The data must be reproduced verbatim; images are to be omitted.

(EXERCISE DATA Opens)

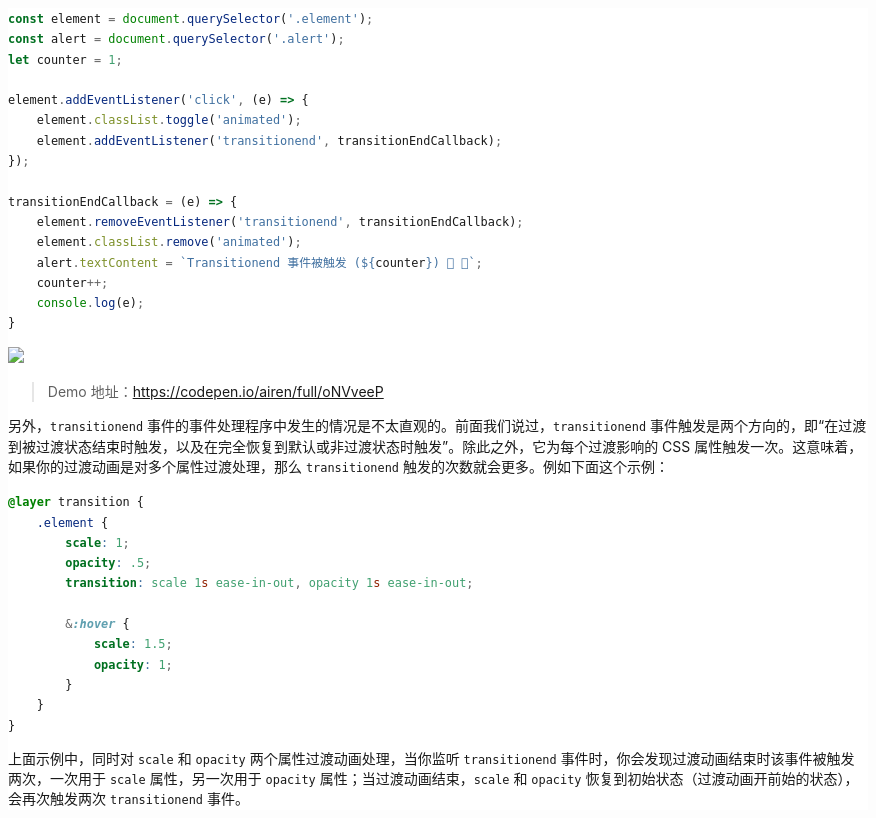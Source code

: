   


```JavaScript
const element = document.querySelector('.element');
const alert = document.querySelector('.alert');
let counter = 1;

element.addEventListener('click', (e) => {
    element.classList.toggle('animated');
    element.addEventListener('transitionend', transitionEndCallback);
});

transitionEndCallback = (e) => {
    element.removeEventListener('transitionend', transitionEndCallback);
    element.classList.remove('animated');
    alert.textContent = `Transitionend 事件被触发 (${counter}) 🎉 🎈`;
    counter++;
    console.log(e);
}
```

  


![](https://p3-juejin.byteimg.com/tos-cn-i-k3u1fbpfcp/b8923a02e16248999c6a265f38fa06db~tplv-k3u1fbpfcp-jj-mark:0:0:0:0:q75.image#?w=1374&h=598&s=1446434&e=gif&f=179&b=ffffff)

  


> Demo 地址：https://codepen.io/airen/full/oNVveeP

  


另外，`transitionend` 事件的事件处理程序中发生的情况是不太直观的。前面我们说过，`transitionend` 事件触发是两个方向的，即“在过渡到被过渡状态结束时触发，以及在完全恢复到默认或非过渡状态时触发”。除此之外，它为每个过渡影响的 CSS 属性触发一次。这意味着，如果你的过渡动画是对多个属性过渡处理，那么 `transitionend` 触发的次数就会更多。例如下面这个示例：

  


```CSS
@layer transition {
    .element {
        scale: 1;
        opacity: .5;
        transition: scale 1s ease-in-out, opacity 1s ease-in-out;
    
        &:hover {
            scale: 1.5;
            opacity: 1;
        }
    }
}
```

  


上面示例中，同时对 `scale` 和 `opacity` 两个属性过渡动画处理，当你监听 `transitionend` 事件时，你会发现过渡动画结束时该事件被触发两次，一次用于 `scale` 属性，另一次用于 `opacity` 属性；当过渡动画结束，`scale` 和 `opacity` 恢复到初始状态（过渡动画开前始的状态），会再次触发两次 `transitionend` 事件。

(EXERCISE DATA Closes)

▸ **OUTPUT FOR THIS TASK**:
Source code

:   


```JavaScript
const element = document.querySelector('.element');
const alert = document.querySelector('.alert');
let counter = 1;

element.addEventListener('click', (e) => {
    element.classList.toggle('animated');
    element.addEventListener('transitionend', transitionEndCallback);
});

transitionEndCallback = (e) => {
    element.removeEventListener('transitionend', transitionEndCallback);
    element.classList.remove('animated');
    alert.textContent = `Transitionend 事件被触发 (${counter}) 🎉 🎈`;
    counter++;
    console.log(e);
}
```

  


![](https://p3-juejin.byteimg.com/tos-cn-i-k3u1fbpfcp/b8923a02e16248999c6a265f38fa06db~tplv-k3u1fbpfcp-jj-mark:0:0:0:0:q75.image#?w=1374&h=598&s=1446434&e=gif&f=179&b=ffffff)

  


> Demo 地址：https://codepen.io/airen/full/oNVveeP

  


另外，`transitionend` 事件的事件处理程序中发生的情况是不太直观的。前面我们说过，`transitionend` 事件触发是两个方向的，即“在过渡到被过渡状态结束时触发，以及在完全恢复到默认或非过渡状态时触发”。除此之外，它为每个过渡影响的 CSS 属性触发一次。这意味着，如果你的过渡动画是对多个属性过渡处理，那么 `transitionend` 触发的次数就会更多。例如下面这个示例：

  


```CSS
@layer transition {
    .element {
        scale: 1;
        opacity: .5;
        transition: scale 1s ease-in-out, opacity 1s ease-in-out;
    
        &:hover {
            scale: 1.5;
            opacity: 1;
        }
    }
}
```

  


上面示例中，同时对 `scale` 和 `opacity` 两个属性过渡动画处理，当你监听 `transitionend` 事件时，你会发现过渡动画结束时该事件被触发两次，一次用于 `scale` 属性，另一次用于 `opacity` 属性；当过渡动画结束，`scale` 和 `opacity` 恢复到初始状态（过渡动画开前始的状态），会再次触发两次 `transitionend` 事件。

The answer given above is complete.